Here is a link to my Thursday column. The full text runs below:

This is about the Giants, the Captain Marvel Paradox, Marty Lurie and ice cream.

The Giants are a flawed team — sometimes they are downright crummy — but they still could win the World Series. I’m dead serious.

Paradox City.

Before I get into the Captain Marvel Paradox and Marty Lurie and ice cream, here’s an admission. I am writing this column Wednesday morning, hours before the Giants played the Cubs Wednesday night. So I won’t account for that game. But come on, we know what we know about the Giants.

This is what we know. They are playing the Cubs. One hot team. The Cardinals come to San Francisco next weekend. The Cardinals are baseball’s best team. The Giants currently face a high degree of difficulty. The Giants are the walking dead. Hunter Pence isn’t playing. Joe Panik — ditto. Angel Pagan — double ditto, but his loss is no loss. Jeremy Affeldt — triple ditto.

Am I missing a ditto?

The Giants have exactly three reliable, above-average starting pitchers. Three is a troubling number when elite staffs need five. The three are obvious — Madison Bumgarner, Mike Leake and Chris Heston, currently in the minor leagues. Huh? He’ll return next week. None too soon.

The candidates for the final two spots are vague. Jake Peavy. Sure. Matt Cain. Not so sure. Something is terribly wrong with him. In a single game he’ll look great and wretched. It happens pitch to pitch. When he looks great, he puts an unhittable ball exactly where he wants. Next pitch he throws some dud over the middle of the plate, the ball screaming, “Crush me.”

The batter crushes it. On Tuesday night, Cain gave up two killer home runs. I tweeted — God help me, I do tweet: “Matt Cain is no humdinger. He’s a home-dinger (giver upper).”

Prediction: Cain never will be right this season. Not consistently.

Ryan Vogelsong is a better fifth — or fourth? — starter. His issue is obvious. He gets murdered in the first inning. Let’s say he has the ability to get murdered. He’s like the unfortunate boxer who takes one round to warm up. In that round he is open to the knockout punch. Vogelsong is a precision pitcher, and a great competitor. He sometimes needs an inning to get all his gears in sync, and in that first inning he is vulnerable. After that, he’s remarkably good. If he could skip the first inning, he’d be a cinch for the rotation.

Tim Lincecum and Tim Hudson remain in pitching limbo. If you know what’s going on with them — what’s really going on — please write a tweet.

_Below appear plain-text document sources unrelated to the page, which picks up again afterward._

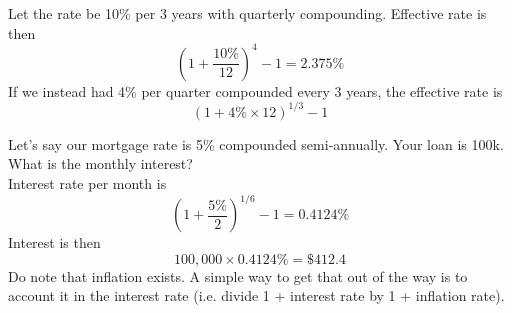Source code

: \documentclass[12pt]{article}
\begin{document}
\begin{ex}
    Let the rate be 10\% per 3 years with quarterly compounding. Effective rate is then
    $$\left(1 + \frac{10\%}{12}\right)^4 - 1 = 2.375\%$$
    If we instead had 4\% per quarter compounded every 3 years, the effective rate is
    $$(1 + 4\% \times 12)^{1/3} - 1$$
\end{ex}

\begin{ex}
    Let's say our mortgage rate is 5\% compounded semi-annually. Your loan is 100k. What is the monthly interest? \\
    Interest rate per month is
    $$\left(1 + \frac{5\%}{2}\right)^{1/6} - 1 = 0.4124\%$$
    Interest is then
    $$100,000 \times 0.4124\% = \$412.4$$
    Do note that inflation exists. A simple way to get that out of the way is to account it in the interest rate (i.e. divide 1 + interest rate by 1 + inflation rate).
\end{ex}
    
\end{document}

What I’m saying is the Giants may not have enough good players, may not have enough good starting pitchers to make the playoffs. I’m also saying other stuff. Like the Dodgers lead them in the National League West, and the Giants could win the division — the Giants can forget about winning the wild card. The Dodgers are as screwed up as the Giants. They have two phenomenal starting pitchers, Clayton Kershaw and Zack Greinke, and then what? Matt Latos?

The Giants might crawl into the postseason over the dead body of the Dodgers. Certainly could happen. Then hold onto your hats. Which brings me to Captain Marvel.

I compare the Giants to the comic book hero Captain Marvel. You remember Captain Marvel, right? In real life he is a 12-year-old homeless newsboy named Billy Batson. But when Billy says “Shazam” he turns into superhero Captain Marvel.

The Giants are Billy Batson in the regular season and Captain Marvel in the postseason — if and when they get there.

Which brings me to Marty Lurie, the noted baseball historian who does pregame and postgame shows for the Giants. We recently spoke about the difference between regular-season Giants and playoff Giants, although I didn’t tell Marty about the Billy Batson-Captain Marvel comparison for fear of his looking at me strangely.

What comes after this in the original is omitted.